PIURA Y EL AGUA (II)

(Piura, 05 marzo 2020)

Luis Gulman Checa

Así como el agua, generalmente, es vivificadora, a veces se torna  destructora tal y como lo comprobé con apenas 10 años de  edad el fatídico año de 1953 cuando disfrutaba del real paraíso en la tierra que era la hacienda Sojo  con su fabulosa casa acompañado de un solo familiar: el tío Enrique Checa.

Por aquel entonces, hasta el mes el febrero, desde la terraza que daba al valle, el río Chira no se distinguía al estar muy alejado. Así, pegada al barranco estaba la huerta y a continuación extensas invernas donde pastaba el ganado.

Sin embargo, aquel fue un año de Niño y el río discurrió con grandes caudales, entre 5 y 6 mil m3/segundo, arrasando el valle  causando incalculables daños y destrozos. Una muestra de ello es que, en el mes de abril, ubicándose en la citada terraza y mirando el horizonte, el panorama había cambiado radicalmente: las invernas habían desaparecido y el río corría al lado de la huerta luego de haberle devorado una parte.

Recuerdo vívidamente un domingo de marzo - cuando el río tenía varios días crecido y los trabajadores bregaban arduamente, palana en mano, reforzando los endebles y primitivos muros de defensa - recorriendo la sección El Prado, aguas arriba de la casa hacienda en compañía de Catalino Chorres, quien era el jefe de sección y, ante nuestros ojos, el muro cedió y las aguas del Chira, incontenibles y destructoras, cual Atila líquido, inundaron y destruyeron los lozanos campos plantados de algodonero con bellotas y cargados de flores.

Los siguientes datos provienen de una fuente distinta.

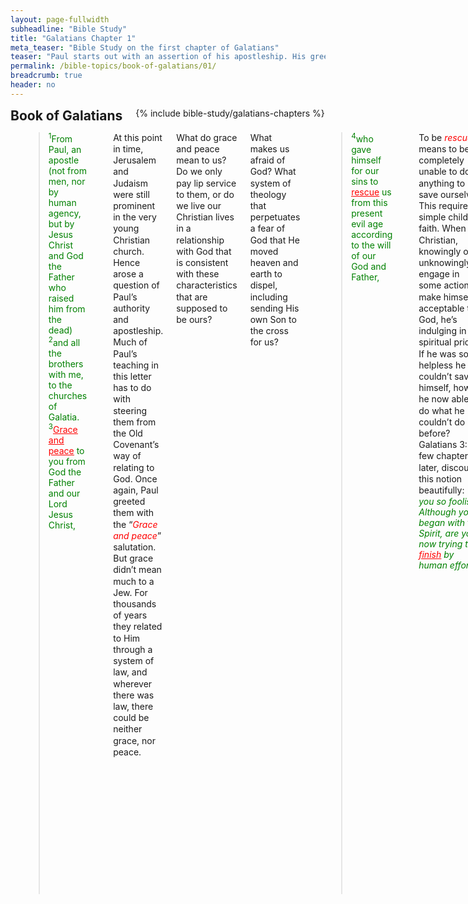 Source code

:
 ```yaml
---
layout: page-fullwidth
subheadline: "Bible Study"
title: "Galatians Chapter 1"
meta_teaser: "Bible Study on the first chapter of Galatians"
teaser: "Paul starts out with an assertion of his apostleship. His greeting of <span style=\"color:#ff0000\"><em>grace and peace</em></span> though typical of his writing, is a direct challenge or reminder to the Galatians that they need God's grace, not works, and they cannot have peace if they revert back to the law. He was so shocked the Galatians so quickly returned to the Mosaic law system, and he calls that the perversion of the gospel: the mixing of works with grace. He warned them of <span style=\"color: #ff0000;\"><em>anathema</em></span>, translated as eternal damnation in some translation, if they pursue a gospel that is not based on grace alone."
permalink: /bible-topics/book-of-galatians/01/
breadcrumb: true
header: no
---
```

<!--more-->
<div class="row">
<div class="bible-index medium-4 medium-push-8 columns">
<h2 style="margin: 0px">Book of Galatians</h2>
        {% include bible-study/galatians-chapters %}
</div><!-- /.medium-4.columns -->
<div class="medium-8 medium-pull-4 columns">
<p style="text-align: left;"><blockquote><span style="color: #008000;"><sup>1</sup>From Paul, an apostle (not from men, nor by human agency, but by Jesus Christ and God the Father who raised him from the dead) <sup>2</sup>and all the brothers with me, to the churches of Galatia. <sup>3</sup><span style="text-decoration: underline;"><span style="color: #ff0000; text-decoration: underline;">Grace and peace</span></span> to you from God the Father and our Lord Jesus Christ,</span></blockquote></p>
<p style="text-align: left;"><span style="line-height: 1.3em;">At this point in time, Jerusalem and Judaism were still prominent in the very young Christian church. Hence arose a question of Paul’s authority and apostleship. Much of Paul’s teaching in this letter has to do with steering them from the Old Covenant’s way of relating to God. Once again, Paul greeted them with the “<em><span style="color: #ff0000;">Grace and peace</span></em>” salutation. But grace didn’t mean much to a Jew. For thousands of years they related to Him through a system of law, and wherever there was law, there could be neither grace, nor peace.</span></p>
<p style="text-align: left;"><span style="line-height: 1.3em;">What do grace and peace mean to us? Do we only pay lip service to them, or do we live our Christian lives in a relationship with God that is consistent with these characteristics that are supposed to be ours?</span></p>
<p style="text-align: left;"><span style="line-height: 1.3em;">What makes us afraid of God? What system of theology that perpetuates a fear of God that He moved heaven and earth to dispel, including sending His own Son to the cross for us?</span></p>
<p style="text-align: left;"><blockquote><span style="color: #008000;"><sup>4</sup>who gave himself for our sins to <span style="text-decoration: underline;"><span style="color: #ff0000; text-decoration: underline;">rescue</span></span> us from this present evil age according to the will of our God and Father,</span></blockquote></p>
<p style="text-align: left;"><span style="line-height: 1.3em;">To be <em><span style="color: #ff0000;">rescued</span></em> means to be completely unable to do anything to save ourselves. This requires a simple childlike faith. When a Christian, knowingly or unknowingly, engage in some actions to make himself acceptable to God, he’s indulging in his spiritual pride. If he was so helpless he couldn’t save himself, how is he now able to do what he couldn’t do before? Galatians 3:3, a few chapters later, discounts this notion beautifully:&nbsp;</span><em><span style="color: #008000;">“Are you so foolish? Although you began with the Spirit, are you now trying to <span style="text-decoration: underline;"><span style="color: #ff0000; text-decoration: underline;">finish</span></span> by human effort?”</span></em></p>
<p style="text-align: left;">Let's take a look at some other translations:</p>
<p style="text-align: left;">King James Version: <em><span style="color: #008000;">"Are ye so foolish? having begun in the Spirit, are ye now <span style="text-decoration: underline;"><span style="color: #ff0000; text-decoration: underline;">made perfect</span></span> by the flesh?"</span></em></p>
<p style="text-align: left;">New International Version: <span style="color: #008000;"><em>"After beginning with the Spirit, are you now trying to <span style="text-decoration: underline;"><span style="color: #ff0000; text-decoration: underline;">attain your goal</span></span> by human effort?"</em></span></p>
<p style="text-align: left;">We notice these keywords: "finish," "made perfect," and "attain your goal."</p>
<p style="text-align: left;">All these words imply something is unfinished, something not yet perfect, or some goal not yet realized. I hope we see the danger lurking here, the tiny bit of the yeast of the Pharisee lurks in pious sounding words but empty of content, or worse, can lead Christians down the wrong path.</p>
<p style="text-align: left;"><span style="line-height: 1.3em;">To begin with the Spirit must mean to end with our fleshly effort, to walk by faith, and nothing else, not even the least amount of work (to get on God’s good side). A rescued person continues to need rescueing until the Lord takes him home. To attain the goal, as stated in the verse above, is to walk the rest of the way until we put on the crown of glory. Some ... foolish Christians believe there is something they can do as they try to finish what Christ started but not yet finished, as if this goal, this crown of glory, this righteousness, depends on what they do since the day they’re saved.</span></p>
<p style="text-align: left;"><span style="line-height: 1.3em;">This is expressly forbidden. Begin with the Spirit, so end with the Spirit. Begin with grace, end with grace.</span></p>
<p style="text-align: left;"><span style="line-height: 1.3em;">There is yet another verse that speaks of the same thing:&nbsp;</span><span style="color: #008000;"><em><span style="line-height: 1.3em;">“For the righteousness of God is revealed in the gospel from faith to faith, just as it is written, “The righteous by faith will live.” (Romans 1:17—NET)” </span></em><span style="line-height: 1.3em;"><span style="color: #000000;">S</span></span><span style="line-height: 1.3em;"><span style="color: #000000;">ome will inevitably say: "But your work will have to accompany your faith." To this I will answer: If there is a work the Lord has prepared for you to do, do it with all your heart, but if what you do, or not do, become the basis for your salvation, or your fellowship with God, you're walking by the flesh, not faith.</span></span></span></p>
<p style="text-align: left;">I took a long detour to hopefully setup the stage for the rest of this Pauline discourse to show the various signs, or markers, of legalism that always try to undermine the centrality of the cross, the all-sufficiency of the Lamb that was slain for our salvation.</p>
<p style="text-align: left;"><span style="line-height: 1.3em;"><blockquote><span style="color: #008000;"><sup>5</sup>to whom be <span style="text-decoration: underline; color: #ff0000;">glory</span> forever and ever! Amen.</span></blockquote></span></p>
<p style="text-align: left;"><span style="line-height: 1.3em;">When work, even in the least amount, is introduced into our Christian life, much like yeast added to dough, we are robbing God of some of His <em><span style="color: #ff0000;">glory</span></em>. No yeast is allowed, because a tiny bit of it will spoil the whole batch of dough, a tiny bit of work will spoil your faith. This is why the bread we receive at communion is a yeast-free bread, just like the bread used in the Hebrews’ Passover.</span></p>
<p style="text-align: left;"><span style="line-height: 1.3em;">When work is introduced, there will be praise of men, awards and recognition, but in one of Jesus’ parables, he stated that a servant only does his job, and should expect no reward. <span style="text-decoration: underline;">When we relate to God through the law, God’s glory becomes a fearful thing</span>, much like the scene around Sinai when God in His glory was about to hand down the ever-condemning document called “The Ten Commandments.” Having it delivered to mankind and letting them try it out for a time, He declared: all of you must acknowledge you have sinned and fallen short of my glory. Being the all-knowing God, He knew this already, but he had to use the law to make them realize their wretched condition.</span></p>
<p style="text-align: left;"><span style="line-height: 1.3em;">If we however choose to <span style="text-decoration: underline;">relate to God through grace</span>, we will be covered in the blood of the Lamb, with full measure of God’s righteousness given to us freely,<span style="text-decoration: underline;"> we can bask in His glory</span> and see Him with unveiled faces.</span></p>
<p style="text-align: left;"><span style="line-height: 1.3em;">Paul seemed to be in a hurry to get to the heart of the matter, he forgot to give the usual thanks for their faith and love, etc. Perhaps he felt such zeal for God’s glory being expressed in verse 5 above. He felt the pure gospel of the “grace” of God he worked so hard to teach these Galatians, was being abandoned for some other false gospel. Watch his astonishment of how quickly they are going astray:</span></p>
<p style="text-align: left;"><span style="line-height: 1.3em;"><blockquote><span style="color: #008000;"><sup>6</sup>I am astonished that you are so <span style="text-decoration: underline;"><span style="color: #ff0000; text-decoration: underline;">quickly deserting</span></span> the one who called you by the <span style="text-decoration: underline;"><span style="color: #ff0000; text-decoration: underline;">grace of Christ</span></span> and are following a different gospel— <sup>7</sup>not that there really is another gospel, but there are some who are <span style="text-decoration: underline; color: #ff0000;">disturbing (or confusing)</span> you and wanting to distort the gospel of Christ.</span></p>
</blockquote></span>
<p style="text-align: left;"><span style="line-height: 1.3em;"><em><span style="color: #ff0000;">How quickly</span></em> were they abandoning the grace of Christ? According to some sources, they might have been lured away by the Jewish seducers anywhere from one to three years after Paul left them.</span></p>
<p style="text-align: left;"><span style="line-height: 1.3em;">The Greek used in “<em><span style="color: #008000;">you are so quickly deserting,”</span></em> or in <em><span style="color: #008000;">“ye are so soon removed from him (KJV)”</span></em> might have meant they shifted their ground, or changed their foundation. The accusation of their following a different gospel is a serious one, as we shall see later that this different gospel has to do with their going back to the law.</span></p>
<p style="text-align: left;"><span style="line-height: 1.3em;">The <em><strong><span style="color: #ff0000;">“grace of Christ”</span></strong></em> is the only instrument by which God calls us to salvation, and beyond, as it commands us to live in it, to live in the grace of Christ.</span></p>
<p style="text-align: left;"><span style="line-height: 1.3em;"><span style="color: #ff0000;"><em><strong>“Confusion”</strong></em></span> is evident when those that are under our leadership are confused whether they’re saved or not. Confusion is inevitable when we don’t make the assurance of salvation the main focus of our ministries. And if Christians are not sure of their salvation, what quality is the work they will be doing for God? Will God accept what they do, or what they purport to do, for Him? If they are not sure of their salvation, what then is the relationship between them and the One they think they’re serving? Who is God to them? What motivates them to do what they do? Fear, or the joy of salvation?</span></p>
<p style="text-align: left;"><span style="line-height: 1.3em;">I hope these questions help strengthen my argument that the Utmost Service For His Highest (Thomas A. Kempis might learn something from this lesson) would be to help Christians become so grounded in Christ and in what He did for them. The Galatians though acknowledging Christ, they insisted on circumcision and Jewish ordinances. We modern Christians must be careful not to add anything to the gospel of the PURE grace of Christ, or add anything that puts doubt of a perfect salvation in the heart of a child of God.</span></p>
<p style="text-align: left;"><span style="line-height: 1.3em;"><blockquote><span style="color: #008000;"><sup>8</sup>But even if we (or an angel from heaven) should preach a gospel contrary to the one we preached to you, let him be <span style="text-decoration: underline;"><span style="color: #ff0000; text-decoration: underline;">condemned to hell!</span></span></span></blockquote></span></p>
<p style="text-align: left;"><span style="line-height: 1.3em;">“We” includes all the apostles, and even an angel from heaven, no one, absolutely no one, is allowed to preach “another” gospel.</span></p>
<p style="text-align: left;"><span style="line-height: 1.3em;">The true gospel is this: John 3:16, <em><span style="color: #008000;">“For God so loved the world ... whosoever believes ... will have eternal life.</span></em>” The period at the end of the verse means there is nothing else required for this salvation.</span></p>
<p style="text-align: left;"><span style="line-height: 1.3em;">Paul warned us of “<span style="color: #ff0000;"><em>God’s curse</em></span>,” or “<em><span style="color: #ff0000;">anathema</span></em>,” which means “<em><span style="color: #ff0000;">eternally condemned</span></em>,” if we undermine the gospel of pure grace.</span></p>
<p style="text-align: left;"><span style="line-height: 1.3em;">Jesus fulfilled all the requirements of the law by dying once for all, so the return to the law would require that He must die again, and again, for believers, because they will still be sinning. God gave us a forewarning in Exodus when Moses struck the rock, the foreshadow of our Redeemer, twice. God forbade Moses from entering the Promised Land to show how serious he is about the danger of this false gospel (another reason might be that the forbidding of Moses, the deliverer of the law, to enter the Promised Land is to show it has no role in God’s kingdom, as all of the law deals with our fallen nature, and not the one born from above). There is no place for the law in the heart of one born by the Spirit.</span></p>
<p style="text-align: left;"><span style="line-height: 1.3em;"><span style="line-height: 20.8207988739014px; text-align: left;"><blockquote><span style="color: #008000;"><sup>9</sup>As we have said before, and now I say again, if any one is preaching to you a gospel contrary to what you received, let him be condemned to hell! <sup>10</sup>Am I now trying to gain the approval of people, or of God? Or am I trying to please people? If I were still trying to please people, I would not be a slave of Christ!</span></blockquote></span></p>
<p style="text-align: left;"><span style="line-height: 1.3em;">Paul was not concerned about the unbelieving world, or even the enemy of Christ, but about a more dangerous type: those that professed Christ but are now trying to promote another gospel from within.</span></p>
<p style="text-align: left;"><span style="color: #ff6600;"><strong><span style="line-height: 1.3em; font-size: 14pt;">Paul Called by God</span></strong></span></p>
<p style="text-align: left;"><span style="line-height: 1.3em;"><span style="line-height: 20.8207988739014px; text-align: left;"><blockquote><span style="color: #008000;"><sup>11</sup>Now I want you to know, brothers and sisters, that the gospel I preached is not of human origin. <sup>12</sup>For I did not receive it or learn it from any human source; instead I received it by a <span style="text-decoration: underline;"><span style="color: #ff0000; text-decoration: underline;">revelation</span></span> of Jesus Christ.</span></blockquote></span></p>
<p style="text-align: left;"><span style="line-height: 1.3em;">Not of human origin. Not taught. But by <em><span style="color: #ff0000;">revelation</span></em>. When something is taught, it is implied that it can be communicated from a man to another man; or in other words: it is of human origin. But what Paul received is none of the above. Therefore he cannot teach it to us; what he received, he can only relay back to us, exactly as God intended it.</span></p>
<p style="text-align: left;"><span style="line-height: 1.3em;">But we must know what the gospel is, and the entire Bible is not the gospel, only a part, a very miniscule part of it is the gospel. The gospel is Jesus, the Christ, and everything else, from Samson and Delilah to David and Bathsheba, is the backdrop against which God brings about His salvation plan for mankind.</span></p>
<p style="text-align: left;"><span style="line-height: 1.3em;">We make the fatal mistake of thinking the gospel is of human origin when we focus on thousands of other events recorded in the Bible, and make them virtually equal, or even superior, to the core of the gospel: “For God so loved the world ...” We relegate the gospel to Billy Graham, and we focus on everything else but ... saved for Christmas.</span></p>
<p style="text-align: left;"><span style="line-height: 1.3em;"><span style="line-height: 20.8207988739014px; text-align: left;"><blockquote><span style="color: #008000;"><sup>13</sup>For you have heard of my former way of life in Judaism, how I was savagely persecuting the church of God and trying to destroy it. <sup>14</sup>I was advancing in Judaism beyond many of my contemporaries in my nation, and was extremely zealous for the traditions of my ancestors. <sup>15</sup>But when the one who <span style="text-decoration: underline;"><span style="color: #ff0000; text-decoration: underline;">set me apart from birth</span></span> and called me <span style="text-decoration: underline;"><span style="color: #ff0000; text-decoration: underline;">by his grace</span></span> was pleased&nbsp;..</span>.</blockquote></span></p>
<p style="text-align: left;"><span style="line-height: 1.3em;">If God had already set Paul apart from his <em><span style="color: #ff0000;">mother’s womb</span></em>, Paul couldn’t have had initiated anything toward his calling; there was no obedience involved, nor any struggles, or whatsoever that may give us reasons to use him as an example to follow. He was busy persecuting Christians.</span></p>
<p style="text-align: left;">As we shall see later in this book that Paul emphasized the important truth of our salvation being based on the God's promise hundreds of years before the given of the law, much like Him calling Paul from his mother's womb, so no merit can be given to any man, so no one can boast about himself concerning his salvation.</p>
<p style="text-align: left;"><span style="line-height: 1.3em;">This is why it is also fitting here that Paul said <em><span style="color: #ff0000;">God called him by his grace</span></em>; and if He does so to Paul, so will He do to us: calling us by His grace. And if this is how God saves and calls us, the typical exhortation to other believers: “Therefore, you should ...” becomes not only irrelevant, but also unbiblical. The gospel is not of human origin, it cannot be taught, but it must be revealed, and subsequently preached, not taught.</span></p>
<p style="text-align: left;"><span style="line-height: 1.3em;"><span style="line-height: 20.8207988739014px; text-align: left;"><blockquote><span style="color: #008000;"><span style="line-height: 20.8207988739014px; text-align: left;"><sup>16</sup>to reveal his Son in me so that I could preach him among the Gentiles, I did not go to ask advice from any human being</span>.</span></blockquote></span></p>
<p style="text-align: left;"><span style="line-height: 1.3em;">Before God called Paul by his grace, Paul’s identification was one who upheld the Mosaic laws to obtain a degree of righteousness—but we know from Scriptures that he could not achieve the righteousness required by God this way—, now Jesus is revealed in him, this means he is now identified with God’s Son, that he gets his righteousness from Him.</span></p>
<p style="text-align: left;">Why did Paul not find it necessary to consult or seek advice from other people, namely the other apostles? Wouldn't it make sense to collaborate with the ones who used to walk with Jesus before he was crucified? Weren't they the most qualified to collaborate with Paul on this important salvation plan? Perhaps the key answer to these questions were already given by Paul when he emphasized that the message he received was revealed to him from God; this is in great contrast with rudimentary human teaching that he will address at length in chapter 4.</p>
<p style="text-align: left;">The gospel is God's gift to each and every person who will by faith receive it, un-altered in any shape or form, God's letter of reconciliation must be sent without any modification. But if we take a look back in time to see how God's message is "revealed" initially to Paul, and subsequently "taught" by a progression of institutions through the ages to mankind, and see how the glorious message is now covered by many thick layers of human wisdom and rudimentary teachings. The joy of salvation has now been replaced by a burden of law keeping worse than the ten commandments, they are worse because most of them tend to be ambiguous, each according to the whim of the person excercising it.</p>
<p style="text-align: left;">No one knew this better than Paul. So it shouldn't come as a surprise that Paul knew he couldn't collaborate with other apostles or church leaders, because he knew full well they would add more clauses, more conditions, rivaling modern legal documents. The outcome of such collaboration will effectively prevent earnest seekers from believing God's pure gospel of grace, because they would be presented with something looking more like law than God's unconditional love.</p>
<p style="text-align: left;"><span style="line-height: 20.8207988739014px; text-align: left;"><blockquote><span style="color: #008000;"><sup>17</sup>nor did I go up to Jerusalem to see those who were apostles before me, but right away I departed to Arabia, and then returned to Damascus. <sup>18</sup>Then after three years I went up to Jerusalem to visit Cephas and get information from him, and I stayed with him fifteen days. <sup>19</sup>But I saw none of the other apostles except James the Lord’s brother. <sup>20</sup>I assure you that, before God, I am not lying about what I am writing to you!</span></blockquote></p>
<p style="text-align: left;"><span style="line-height: 1.3em;">There appears to be a reason for Paul to explain certain details of his journeys which seem irrelevant to the core of this epistle. According to Jamieson, Fausset and Brown (commentary), Paul expressed the independence of his apostleship from the other (super) apostles. As he said before that the gospel he received is not of human origin, and he didn’t need to consult any human beings.</span></p>
<p style="text-align: left;"><span style="line-height: 1.3em;">So these details he shared concerning his whereabouts those years are to show he didn’t get the gospel from those other apostles, never taught by any of them, but directly from God. &nbsp;How significant is this? As we shall see later that Paul confronted Peter about his hypocrisy, and the issue of forcible circumcision that the “other” apostles failed to deal with in a way God intended. Perhaps he wanted them to decide whether they listen to him, or to others who might be promoting another gospel.</span></p>
<p style="text-align: left;"><span style="line-height: 1.3em;"><span style="line-height: 20.8207988739014px; text-align: left;"><blockquote><span style="color: #008000;"><sup>21</sup>Afterward I went to the regions of Syria and Cilicia. 22 But I was personally unknown to the churches of Judea that are in Christ. <sup>23</sup>They were only hearing, “The one who once persecuted us is now proclaiming the good news of the faith he once tried to destroy.” <sup>24</sup>So they glorified God because of me.</span></blockquote></span></p>
<p style="text-align: left;"><span style="line-height: 1.3em;">God is to have all the glory, and let no man be praised in this heavenly task of saving men’s souls. Not even the smallest amount of merit can be counted toward the greatest of human beings.</span></p>
<p style="text-align: left;"><span style="line-height: 1.3em;">Paul, the unlikeliest of God’s ambassador, the persecutor of the church, chief of the Pharisees, who never even thought of glorifying Christ, and yet here he is. Moses, given up of all his dreams of saving his people and now leading a contented life in the desert among the heathens; delivering God’s people from Egypt was the furthest thing from his mind. Jonah, oh how he hated the people of Nineveh. &nbsp;</span></p>
<p style="text-align: left;"><span style="line-height: 1.3em;">Yet these are greatest evangelists in the Bible. What are their merits? What exhortations about serving God that they adhere to? Are we concocting lessons to learn from these great (or simply ordinary) people, or to be amazed at God’s grace and mercies? Oh only if we stop praising men, them or us, and focus instead on “How can it be that thou my God shouldst die for me?”</span></p>
<p style="text-align: left;"><span style="line-height: 1.3em;">God called Paul to point the world to His Son, and the world kept their eyes fixed on the highly exalted Paul, hoping one day they will be called like him. God called one Paul, and He never did again. Our job is to fix our eyes on the One at the heart of this Pauline epistle. This epistle is not about Paul, but about the One Paul is begging us to fix our eyes on. Don’t learn from Paul. But learn of Him who died for us.</span></p>
<p style="text-align: left;">&nbsp;</p>

{% include bible-study/bible-study-footer %}
</div><!-- /.medium-8.columns -->
</div><!-- /.row -->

La remembranza termina cuando, horas más tarde, le informé al tío Enrique que El Prado había sido arrasado por el río. Recuerdo su gesto y mirada.

El tiempo transcurrió y, luego de haber ingresado a  la Escuela Nacional de Agricultura y egresado de la Universidad Agraria y, haberme desempeñado el formidable año agrícola de 1964 en la hacienda Santa Filomena, en el Bajo Piura, por situaciones del destino, a finales de año cambié de trabajo haciéndome cargo de una parte de la hacienda Yapatera que conducían como arrendatarios Gustavo Berendson y Jorge Santa María.

El año de 1965, que resultó fatídico y lapidario para Piura, hasta el día viernes 05 de marzo (exactamente 55 años atrás) venía extremadamente seco, por  lo que se había decidido que el día lunes 08 de marzo, cuando se volviera a disponer del agua del río Yapatera que usaban los arrendatarios sábado y domingo,  se iniciarían los pases dejando sin sembrar parte del área de cultivo.

Sin embargo, haciendo honor al aserto que dice “el hombre propone y Dios dispone”, ese viernes 05 de marzo de 1965 a las 15.00 horas, las compuertas del cielo se abrieron abruptamente sembrando la ruina en el departamento.

Quizá haciendo de General después de la guerra, podríamos formularnos la siguiente pregunta:

¿Cómo  no se levantó ni una sola voz alertando que sería imposible luchar contra la naturaleza siendo lo racional “echar llave” a chacras y haciendas esperando el próximo año?

Imaginemos que una institución como el Banco Agropecuario, amo y señor  de la gran mayoría de áreas plantadas de algodonero, hubiera adoptado la siguiente decisión: 

A partir de la fecha, quedan suspendidos los créditos agrícolas y solo se girarán pequeñas partidas para atender salarios para mantenimiento del personal.

Ello hubiera implicado el abandono y/o eliminación de los algodonales ahorrándose los millones de millones desperdiciados en pesticidas y fumigaciones que llevaron a la ruina a cientos de agricultores y, también, abría la puerta al renacimiento del bienestar el año de 1966. ¿Por qué?

Por cuanto, como todo año agrícola posterior a un Niño, fue maravilloso para la agricultura y, las modestas pérdidas ocasionadas por el Niño de 1965, hubieran sido revertidas con las ingentes utilidades obtenidas el formidable año agrícola de 1966.

¡No olvidemos el pasado al planificar el futuro!